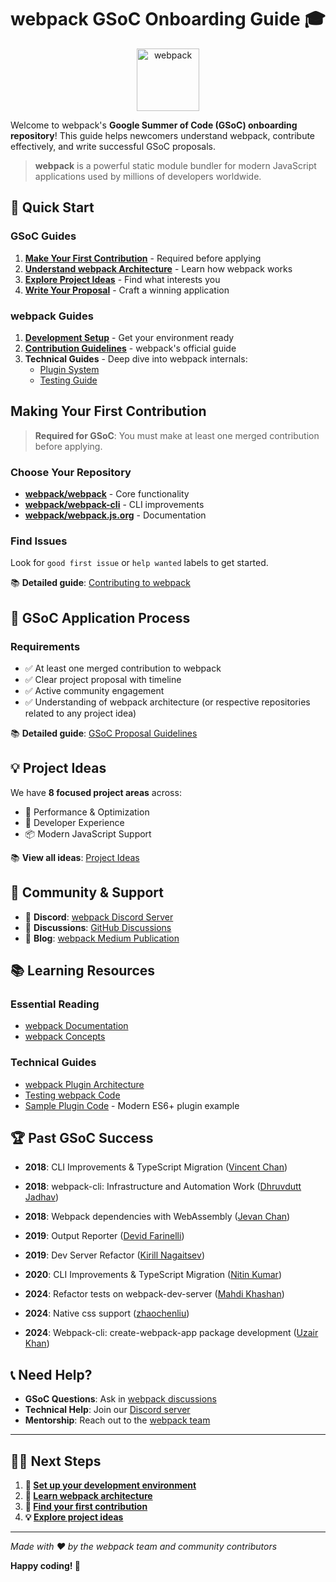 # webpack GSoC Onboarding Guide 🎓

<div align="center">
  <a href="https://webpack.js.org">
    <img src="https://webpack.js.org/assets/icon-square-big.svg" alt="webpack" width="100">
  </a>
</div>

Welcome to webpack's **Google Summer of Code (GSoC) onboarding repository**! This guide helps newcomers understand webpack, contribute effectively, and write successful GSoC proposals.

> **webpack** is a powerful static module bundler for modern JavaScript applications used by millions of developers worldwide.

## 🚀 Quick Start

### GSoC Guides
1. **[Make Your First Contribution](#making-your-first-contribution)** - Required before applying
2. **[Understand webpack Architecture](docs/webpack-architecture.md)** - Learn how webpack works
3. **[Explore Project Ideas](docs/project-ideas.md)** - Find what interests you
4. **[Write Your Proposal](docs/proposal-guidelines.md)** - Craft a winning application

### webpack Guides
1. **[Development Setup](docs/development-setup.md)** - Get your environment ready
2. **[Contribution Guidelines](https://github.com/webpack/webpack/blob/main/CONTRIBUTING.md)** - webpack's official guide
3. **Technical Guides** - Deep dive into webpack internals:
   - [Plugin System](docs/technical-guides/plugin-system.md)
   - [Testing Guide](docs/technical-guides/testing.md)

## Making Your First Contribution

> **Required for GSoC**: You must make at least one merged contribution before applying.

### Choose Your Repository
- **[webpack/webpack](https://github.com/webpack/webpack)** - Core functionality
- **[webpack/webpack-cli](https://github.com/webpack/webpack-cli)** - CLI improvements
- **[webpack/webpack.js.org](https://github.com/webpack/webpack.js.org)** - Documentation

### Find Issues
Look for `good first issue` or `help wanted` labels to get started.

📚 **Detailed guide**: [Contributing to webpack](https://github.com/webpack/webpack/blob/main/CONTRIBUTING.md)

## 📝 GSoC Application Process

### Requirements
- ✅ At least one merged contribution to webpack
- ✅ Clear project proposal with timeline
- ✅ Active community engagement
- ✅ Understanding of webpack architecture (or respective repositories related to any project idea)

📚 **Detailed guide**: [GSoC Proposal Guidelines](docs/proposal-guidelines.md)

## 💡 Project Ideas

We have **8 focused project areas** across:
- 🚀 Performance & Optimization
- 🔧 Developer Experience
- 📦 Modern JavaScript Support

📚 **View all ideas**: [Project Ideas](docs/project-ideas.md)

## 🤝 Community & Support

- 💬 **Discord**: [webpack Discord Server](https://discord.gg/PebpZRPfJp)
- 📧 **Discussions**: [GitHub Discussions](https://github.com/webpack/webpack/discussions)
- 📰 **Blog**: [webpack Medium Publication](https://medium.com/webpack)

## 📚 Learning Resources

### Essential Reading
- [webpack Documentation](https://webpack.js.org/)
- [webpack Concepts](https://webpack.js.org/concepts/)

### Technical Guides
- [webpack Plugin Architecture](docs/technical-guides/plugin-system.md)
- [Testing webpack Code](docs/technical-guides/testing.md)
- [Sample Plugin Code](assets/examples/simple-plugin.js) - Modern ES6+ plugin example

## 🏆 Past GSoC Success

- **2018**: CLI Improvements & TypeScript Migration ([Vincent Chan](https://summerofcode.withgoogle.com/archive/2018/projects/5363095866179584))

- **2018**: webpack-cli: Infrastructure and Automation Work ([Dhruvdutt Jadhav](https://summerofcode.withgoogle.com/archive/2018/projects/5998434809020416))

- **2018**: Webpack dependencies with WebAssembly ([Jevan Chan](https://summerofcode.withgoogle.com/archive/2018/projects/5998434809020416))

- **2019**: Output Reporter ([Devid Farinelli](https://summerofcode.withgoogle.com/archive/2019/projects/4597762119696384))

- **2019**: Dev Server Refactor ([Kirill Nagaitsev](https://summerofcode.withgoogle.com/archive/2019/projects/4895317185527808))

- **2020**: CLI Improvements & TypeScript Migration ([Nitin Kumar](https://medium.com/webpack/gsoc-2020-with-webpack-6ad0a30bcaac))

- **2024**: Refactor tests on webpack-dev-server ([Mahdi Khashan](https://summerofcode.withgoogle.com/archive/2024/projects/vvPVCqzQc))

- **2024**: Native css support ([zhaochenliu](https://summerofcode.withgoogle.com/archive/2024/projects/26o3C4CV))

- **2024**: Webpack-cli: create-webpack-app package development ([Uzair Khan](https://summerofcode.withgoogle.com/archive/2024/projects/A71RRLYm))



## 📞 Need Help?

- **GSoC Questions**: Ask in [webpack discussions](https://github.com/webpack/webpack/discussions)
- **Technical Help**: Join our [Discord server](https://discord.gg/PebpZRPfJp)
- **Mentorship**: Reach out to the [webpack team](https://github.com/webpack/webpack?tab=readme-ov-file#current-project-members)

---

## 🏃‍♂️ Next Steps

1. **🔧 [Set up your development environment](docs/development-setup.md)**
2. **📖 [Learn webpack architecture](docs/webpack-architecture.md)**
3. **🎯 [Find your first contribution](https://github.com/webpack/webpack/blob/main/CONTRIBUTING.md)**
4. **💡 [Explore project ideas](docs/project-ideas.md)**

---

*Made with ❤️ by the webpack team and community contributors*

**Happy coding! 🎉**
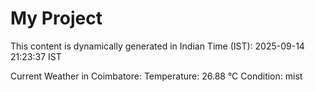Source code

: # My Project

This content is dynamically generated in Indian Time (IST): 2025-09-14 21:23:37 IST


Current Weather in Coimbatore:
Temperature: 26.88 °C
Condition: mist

▸ Work to be completed:
Give back exactly the lines above starting at the line where "- 📦 Modern JavaScript Support" appears and ending at the line where "- 📧 **Discussions**: [GitHub" appears, both included, with no other lines.

▸ Answer below:
- 📦 Modern JavaScript Support

📚 **View all ideas**: [Project Ideas](docs/project-ideas.md)

## 🤝 Community & Support

- 💬 **Discord**: [webpack Discord Server](https://discord.gg/PebpZRPfJp)
- 📧 **Discussions**: [GitHub Discussions](https://github.com/webpack/webpack/discussions)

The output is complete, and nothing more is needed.